Personally, I am certain that I could find a loop-hole in any "wish for immortality", but given a few million coarse-grained constraints ranging across all types of natural and artificial process, across all niches of the Earth, nearby space or the internet... I wouldn't know where to begin. And this isn't an unfair comparison, because coming up with thousands of these constraints is very easy, while spelling out what we mean by "life" is very hard.
What Vladimir said. The actual variable in the AI's programming can't be magically linked directly to the number of iron atoms in the atmosphere; it's linked to the output of a sensor, or many sensors. There are always at least two possible failure modes- either the AI could suborn the sensor itself, or wirehead itself to believe the sensor has the correct value. These are not trivial failure modes; they're some of the largest hurdles that Eliezer sees as integral to the development of FAI.

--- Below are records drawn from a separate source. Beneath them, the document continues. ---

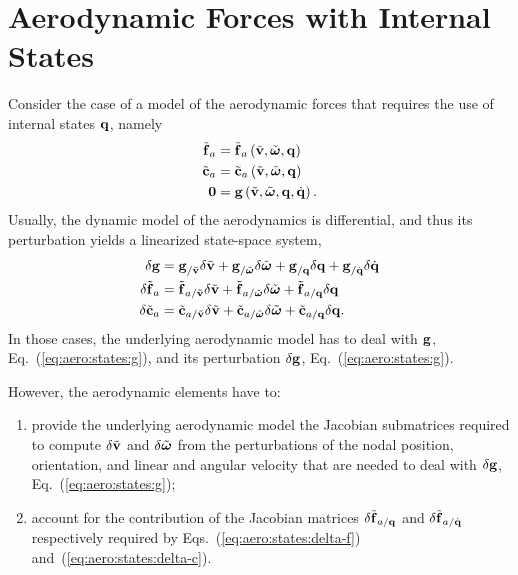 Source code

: \section{Aerodynamic Forces with Internal States}
Consider the case of a model of the aerodynamic forces
that requires the use of internal states $\bm{\mathbf{q}}$, namely
\begin{subequations}
\begin{align}
	\tilde{\bm{\mathbf{f}}}_a
	&=
	\tilde{\bm{\mathbf{f}}}_a\left( \tilde{\bm{\mathbf{v}}},\tilde{\bm{\mathbf{\omega}}},\bm{\mathbf{q}} \right)
	\\
	\tilde{\bm{\mathbf{c}}}_a
	&=
	\tilde{\bm{\mathbf{c}}}_a\left( \tilde{\bm{\mathbf{v}}},\tilde{\bm{\mathbf{\omega}}},\bm{\mathbf{q}} \right)
	\\
	\bm{\mathbf{0}}
	&=
	\bm{\mathbf{g}}\left( \tilde{\bm{\mathbf{v}}},\tilde{\bm{\mathbf{\omega}}},\bm{\mathbf{q}}, \dot{\bm{\mathbf{q}}} \right)
	\label{eq:aero:states:g}
	.
\end{align}
\end{subequations}
Usually, the dynamic model of the aerodynamics is differential,
and thus its perturbation yields a linearized state-space system,
\begin{subequations}
\begin{align}
	\delta\bm{\mathbf{g}}
	&=
	\bm{\mathbf{g}}_{/\tilde{\bm{\mathbf{v}}}} \delta\tilde{\bm{\mathbf{v}}}
	+ \bm{\mathbf{g}}_{/\tilde{\bm{\mathbf{\omega}}}} \delta\tilde{\bm{\mathbf{\omega}}}
	+ \bm{\mathbf{g}}_{/\bm{\mathbf{q}}} \delta\bm{\mathbf{q}}
	+ \bm{\mathbf{g}}_{/\dot{\bm{\mathbf{q}}}} \delta\dot{\bm{\mathbf{q}}}
	\label{eq:aero:states:delta-g}
	\\
	\delta \tilde{\bm{\mathbf{f}}}_a
	&=
	\tilde{\bm{\mathbf{f}}}_{a/\tilde{\bm{\mathbf{v}}}} \delta\tilde{\bm{\mathbf{v}}}
	+ \tilde{\bm{\mathbf{f}}}_{a/\tilde{\bm{\mathbf{\omega}}}} \delta\tilde{\bm{\mathbf{\omega}}}
	+ \tilde{\bm{\mathbf{f}}}_{a/\bm{\mathbf{q}}} \delta\bm{\mathbf{q}}
	\label{eq:aero:states:delta-f}
	\\
	\delta \tilde{\bm{\mathbf{c}}}_a
	&=
	\tilde{\bm{\mathbf{c}}}_{a/\tilde{\bm{\mathbf{v}}}} \delta\tilde{\bm{\mathbf{v}}}
	+ \tilde{\bm{\mathbf{c}}}_{a/\tilde{\bm{\mathbf{\omega}}}} \delta\tilde{\bm{\mathbf{\omega}}}
	+ \tilde{\bm{\mathbf{c}}}_{a/\bm{\mathbf{q}}} \delta\bm{\mathbf{q}}
	\label{eq:aero:states:delta-c}
	.
\end{align}
\end{subequations}
In those cases, the underlying aerodynamic model has
to deal with $\bm{\mathbf{g}}$, Eq.~(\ref{eq:aero:states:g}),
and its perturbation $\delta\bm{\mathbf{g}}$, Eq.~(\ref{eq:aero:states:g}).

However, the aerodynamic elements have to:
\begin{enumerate}

\item provide the underlying aerodynamic model the Jacobian submatrices
required to compute $\delta\tilde{\bm{\mathbf{v}}}$ and $\delta\tilde{\bm{\mathbf{\omega}}}$
from the perturbations of the nodal position, orientation,
and linear and angular velocity that are needed to deal with $\delta\bm{\mathbf{g}}$,
Eq.~(\ref{eq:aero:states:g});

\item account for the contribution of the Jacobian matrices
$\delta\tilde{\bm{\mathbf{f}}}_{a/\bm{\mathbf{q}}}$ and $\delta\tilde{\bm{\mathbf{f}}}_{a/\dot{\bm{\mathbf{q}}}}$
respectively required by Eqs.~(\ref{eq:aero:states:delta-f})
and~(\ref{eq:aero:states:delta-c}).
\end{enumerate}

Yes, if the AI doesn't have a decent ontology or image of the world, this method likely fails.
But again, this seems strictly easier than FAI: we need to define physics and position, not human beings, and not human values.
You're missing the point: the distinction between the thing itself and various indicators of what it is.
I thought I was pretty clear on the distinction: traditional wishes are clear on the thing itself (eg immortality) but hopeless at the indicators; this approach is clear on the indicators, and more nebulous on how they achieve the thing (reduced impact).
By pilling on indicators, we are, with high probability, making it harder for the AI to misbehave, closing out more and more avenues for it to do so, pushing it to use methods that are more likely to fail. We only have to get the difference between "expected utility for minimised impact (given easy to max utility function)" and "unrestricted expected utility for easy to max utility function" (a small number) to accomplish our goals.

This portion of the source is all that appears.